Hundreds of U.S. peacekeepers in Bosnia (search) celebrated Thanksgiving with an interfaith religious service, a traditional turkey meal and thoughts of home.

Most of the 1,500 U.S. soldiers in Bosnia had the day off, and many gathered on an unseasonably warm, sunny morning for a service in the chapel at Eagle Base (search), near the northern town of Tuzla.

"For us soldiers, this day is eat, drink, watch football and be thankful for everything we have," said Capt. Chuck Draxler, 25, a National Guardsman from Rosemont, Minn.

"This is the first Thanksgiving I've been away, and it's hard," added Draxler, who is married with a 1-year-old son.

Chaplains led troops in Jewish, Islamic, Buddhist and Christian prayers.

"Gathering together in an interfaith service is a symbol of the future for this great land that we serve," said Maj. William Jenkins, a 53-year-old chaplain from Chanooka, Kan.

The Americans are part of a NATO-led force of 12,000 soldiers from 30 nations that monitors the peace process implemented under an accord that ended Bosnia's 1992-95 war between Muslims, Croats and Serbs.

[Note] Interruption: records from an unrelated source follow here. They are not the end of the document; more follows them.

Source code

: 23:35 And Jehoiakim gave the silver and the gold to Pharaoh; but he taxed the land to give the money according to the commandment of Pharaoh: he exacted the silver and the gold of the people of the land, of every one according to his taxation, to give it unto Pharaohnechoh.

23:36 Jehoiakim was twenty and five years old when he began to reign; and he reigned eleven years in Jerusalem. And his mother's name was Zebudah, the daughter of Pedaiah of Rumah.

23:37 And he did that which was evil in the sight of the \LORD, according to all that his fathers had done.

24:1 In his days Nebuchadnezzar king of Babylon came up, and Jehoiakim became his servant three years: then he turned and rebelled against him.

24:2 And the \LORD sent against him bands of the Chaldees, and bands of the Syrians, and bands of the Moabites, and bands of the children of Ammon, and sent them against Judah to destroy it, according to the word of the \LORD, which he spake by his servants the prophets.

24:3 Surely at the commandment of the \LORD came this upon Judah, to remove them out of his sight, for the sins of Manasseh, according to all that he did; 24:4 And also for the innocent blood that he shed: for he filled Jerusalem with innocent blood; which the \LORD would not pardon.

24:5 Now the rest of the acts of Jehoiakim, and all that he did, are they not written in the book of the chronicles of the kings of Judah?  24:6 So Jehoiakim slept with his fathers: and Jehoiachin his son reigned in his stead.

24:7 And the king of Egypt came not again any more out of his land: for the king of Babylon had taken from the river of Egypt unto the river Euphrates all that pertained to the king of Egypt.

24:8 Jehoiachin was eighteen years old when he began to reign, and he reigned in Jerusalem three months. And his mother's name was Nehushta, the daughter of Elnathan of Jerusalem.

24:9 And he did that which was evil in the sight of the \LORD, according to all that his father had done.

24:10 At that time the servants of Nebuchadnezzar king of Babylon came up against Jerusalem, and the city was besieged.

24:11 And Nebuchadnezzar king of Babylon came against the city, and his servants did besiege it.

The United States played a key role in the peace accord and U.S. troops have been deployed here since. Pentagon officials have suggested they may end U.S. participation by the end of 2004 as they deal with the much bigger deployments in Iraq and Afghanistan.

Most of the American peacekeepers in Bosnia are from the Minnesota National Guard (search), in the state's largest deployment since World War II.

Following the religious service, the soldiers sat down for a meal of turkey, cranberry sauce and desserts. They spent the rest of the day relaxing in the spring-like air, working out at the gym and calling home to family.

Maj. Jarrod Krull, 37, from Minneapolis, said this was the second time in his 11-year service that he has been away from home for Thanksgiving.

Krull, who is married and has a 5-year-old daughter, served in the first Gulf War.

"Compared to Iraq, this is heaven," he said. "Here we have e-mail, telephone, we can be in touch with our families. We may not be physically home, but our hearts are home."